Dance
Dance Your Fears Away
Emanuel Gat offers a slice of 1980s pop joy

LOVETRAIN2020
December 1–3, 2022
Brooklyn
LOVETRAIN2020 looked like a lot of fun to dance. Emanuel Gat choreographed the work to songs by 1980s British band Tears For Fears (Roland Orzabal and Curt Smith). Hearing the songs now made me realize how ubiquitous they were—often powerful messages conveyed in highly catchy tunes. Gat doesn’t overcomplicate the infectious simplicity of these pop hooks; instead he runs with the effervescent danciness and haunting melodies.
Gat, Israeli and now based in France, also designed the lighting, a major element in building drama for the plotless movement. As the curtain rises, the house lights darken abruptly, but we see the lit upstage area through four tall vertical portals where dancers warm up. Fog infiltrates the space, adding to the sense of anticipation that accompanies the song “Ideas as Opiates.” As the lights brighten, we see Thomas Bradley’s baroque individualistic costumes—ruched skirts, embellished jackets, and other pieces that are added and subtracted throughout.

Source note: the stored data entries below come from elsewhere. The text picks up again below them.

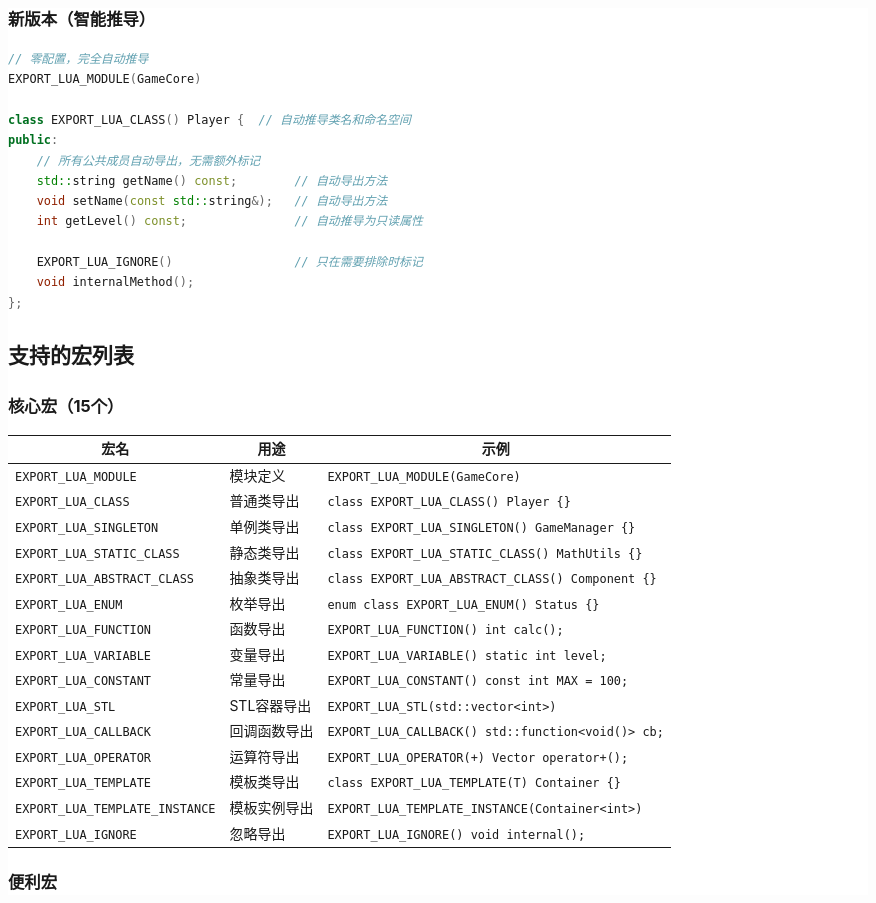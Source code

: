 ### 新版本（智能推导）
```cpp
// 零配置，完全自动推导
EXPORT_LUA_MODULE(GameCore)

class EXPORT_LUA_CLASS() Player {  // 自动推导类名和命名空间
public:
    // 所有公共成员自动导出，无需额外标记
    std::string getName() const;        // 自动导出方法
    void setName(const std::string&);   // 自动导出方法
    int getLevel() const;               // 自动推导为只读属性
    
    EXPORT_LUA_IGNORE()                 // 只在需要排除时标记
    void internalMethod();
};
```

## 支持的宏列表

### 核心宏（15个）

| 宏名 | 用途 | 示例 |
|------|------|------|
| `EXPORT_LUA_MODULE` | 模块定义 | `EXPORT_LUA_MODULE(GameCore)` |
| `EXPORT_LUA_CLASS` | 普通类导出 | `class EXPORT_LUA_CLASS() Player {}` |
| `EXPORT_LUA_SINGLETON` | 单例类导出 | `class EXPORT_LUA_SINGLETON() GameManager {}` |
| `EXPORT_LUA_STATIC_CLASS` | 静态类导出 | `class EXPORT_LUA_STATIC_CLASS() MathUtils {}` |
| `EXPORT_LUA_ABSTRACT_CLASS` | 抽象类导出 | `class EXPORT_LUA_ABSTRACT_CLASS() Component {}` |
| `EXPORT_LUA_ENUM` | 枚举导出 | `enum class EXPORT_LUA_ENUM() Status {}` |
| `EXPORT_LUA_FUNCTION` | 函数导出 | `EXPORT_LUA_FUNCTION() int calc();` |
| `EXPORT_LUA_VARIABLE` | 变量导出 | `EXPORT_LUA_VARIABLE() static int level;` |
| `EXPORT_LUA_CONSTANT` | 常量导出 | `EXPORT_LUA_CONSTANT() const int MAX = 100;` |
| `EXPORT_LUA_STL` | STL容器导出 | `EXPORT_LUA_STL(std::vector<int>)` |
| `EXPORT_LUA_CALLBACK` | 回调函数导出 | `EXPORT_LUA_CALLBACK() std::function<void()> cb;` |
| `EXPORT_LUA_OPERATOR` | 运算符导出 | `EXPORT_LUA_OPERATOR(+) Vector operator+();` |
| `EXPORT_LUA_TEMPLATE` | 模板类导出 | `class EXPORT_LUA_TEMPLATE(T) Container {}` |
| `EXPORT_LUA_TEMPLATE_INSTANCE` | 模板实例导出 | `EXPORT_LUA_TEMPLATE_INSTANCE(Container<int>)` |
| `EXPORT_LUA_IGNORE` | 忽略导出 | `EXPORT_LUA_IGNORE() void internal();` |

### 便利宏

The movement for the fourteen dancers is an amalgam of styles and gestures, often stemming from a deep plié. Arms flap convincingly like wings; kicks punctuate phrases; a group section evokes a courtly dance, underscored by the lavish costumes. Several dancers cluster tightly and move as one—a many-legged creature—until one breaks away to move freely. In moments of darkness, dancers flit stealthily as bats at dusk. There’s the sense of controlled madness, that things could erupt at any moment, like a revolution waiting to be ignited.
The program notes that the piece was created with and performed by the cast, and this can be seen in the myriad styles of movement that vary from person to person and evolve through sections. One dancer punches the air like Mick Jagger; another slips through poses with a martial arts-like control. Handsprings, cartwheels, and spins mix with skips and runs. Yet another stands on one foot, the other leg tucked up like a flamingo. To “The Way You Are,” small groups bounce around the stage, shimmying shoulders and torsos, and tossing in lighthearted dance memes such as rotating a steering wheel. In “Everybody Wants to Rule the World,” two gangs seem to gesture at one another across the stage, while a trio hovers in between, mediating. The groups fragment before coalescing into one large unit. I intuited snippets of hula and capoeira; one performer hurled himself in a near-horizontal spin, then rolled on the floor. And in dimness, a man stopped to really look at the audience—an oddly unnerving gesture.
“Sowing the Seeds of Love” closed the evening. This upbeat anthem includes the dance’s title: “and the love train rides from coast to coast,” and the performers accordingly move with joy. Small teams perform unique phrases, then all join together to walk on four limbs upstage. The flounced skirts required the dancers to hoist the extra fabric like brides. This adds to the overall sense of decadence—eighties excess, club culture, pre-awareness of climate change and pandemics and other dooms. It’s a reminder of the essential pleasures of dance, of the body’s expressive potential, of belonging to a tribe but also of being an individual.
I still vividly recall seeing Gat’s stunning The Rite of Spring (2004) for the first time. Shifting combinations of five dancers salsa on a vibrant red/orange area rug, weaving in and out, roiling with rhythmic, hypnotic precision. Light frames only the rug, and darkness saturates the rest of the stage. Dancers, like phantasms, emerge from the inky wings, re-pair, or dance solo with a ghost partner, a clever result of using an odd number of performers. As one of Gat’s first dances with his company, it presented some elements that can be found in LOVETRAIN2020—chiefly, the interplay of light and dark to reveal and obscure. But in the new work, Gat revels in using every inch of the stage, and gives the dancers license to move with total abandon. If only we could all let loose in this way.